- _Assigned task_
In the data below, find the line that contains "- [ ] check if" and the line that contains "- [ ] change". Copy both, plus every line between them, exactly.

- _Source data_
○ ○ ○ ○ ○ ○ ○

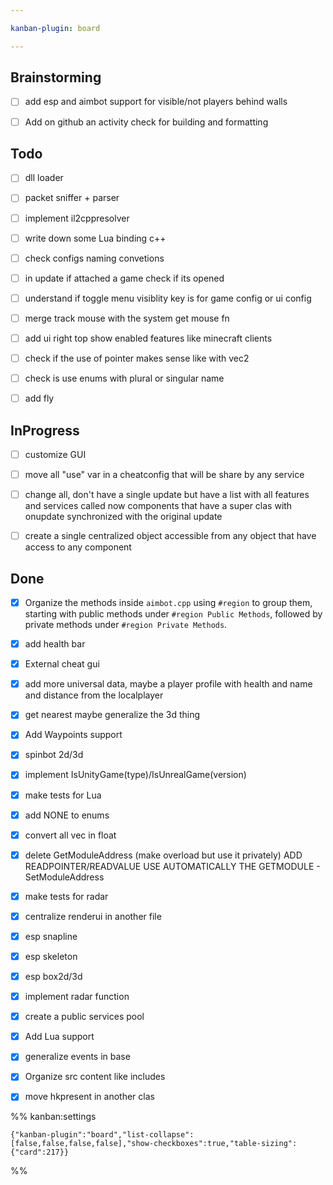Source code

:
 ```yaml
---

kanban-plugin: board

---
```


## Brainstorming

- [ ] add esp and aimbot support for visible/not players behind walls
- [ ] Add on github an activity check for building and formatting


## Todo

- [ ] dll loader
- [ ] packet sniffer + parser
- [ ] implement il2cppresolver
- [ ] write down some Lua binding c++
- [ ] check configs naming convetions
- [ ] in update if attached a game check if its opened
- [ ] understand if toggle menu visiblity key is for game config or ui config
- [ ] merge track mouse with the system get mouse fn
- [ ] add ui right top show enabled features like minecraft clients
- [ ] check if the use of pointer makes sense like with vec2
- [ ] check is use enums with plural or singular name
- [ ] add fly


## InProgress

- [ ] customize GUI
- [ ] move all "use" var in a cheatconfig that will be share by any service
- [ ] change all, don't have a single update but have a list with all features and services called now components that have a super clas with onupdate synchronized with the original update
- [ ] create a single centralized object accessible from any object that have access to any component


## Done

- [x] Organize the methods inside `aimbot.cpp` using `#region` to group them, starting with public methods under `#region Public Methods`, followed by private methods under `#region Private Methods`.
- [x] add health bar
- [x] External cheat gui
- [x] add more universal data, maybe a player profile with health and name and distance from the localplayer
- [x] get nearest maybe generalize the 3d thing
- [x] Add Waypoints support
- [x] spinbot 2d/3d
- [x] implement IsUnityGame(type)/IsUnrealGame(version)
- [x] make tests for Lua
- [x] add NONE to enums
- [x] convert all vec in float
- [x] delete GetModuleAddress (make overload but use it privately) ADD READPOINTER/READVALUE USE AUTOMATICALLY THE GETMODULE - SetModuleAddress
- [x] make tests for radar
- [x] centralize renderui in another file
- [x] esp snapline
- [x] esp skeleton
- [x] esp box2d/3d
- [x] implement radar function
- [x] create a public services pool
- [x] Add Lua support
- [x] generalize events in base
- [x] Organize src content like includes
- [x] move hkpresent in another clas




%% kanban:settings
```
{"kanban-plugin":"board","list-collapse":[false,false,false,false],"show-checkboxes":true,"table-sizing":{"card":217}}
```
%%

○ ○ ○ ○ ○ ○ ○

- _Written solution_
- [ ] check if the use of pointer makes sense like with vec2
- [ ] check is use enums with plural or singular name
- [ ] add fly


## InProgress

- [ ] customize GUI
- [ ] move all "use" var in a cheatconfig that will be share by any service
- [ ] change all, don't have a single update but have a list with all features and services called now components that have a super clas with onupdate synchronized with the original update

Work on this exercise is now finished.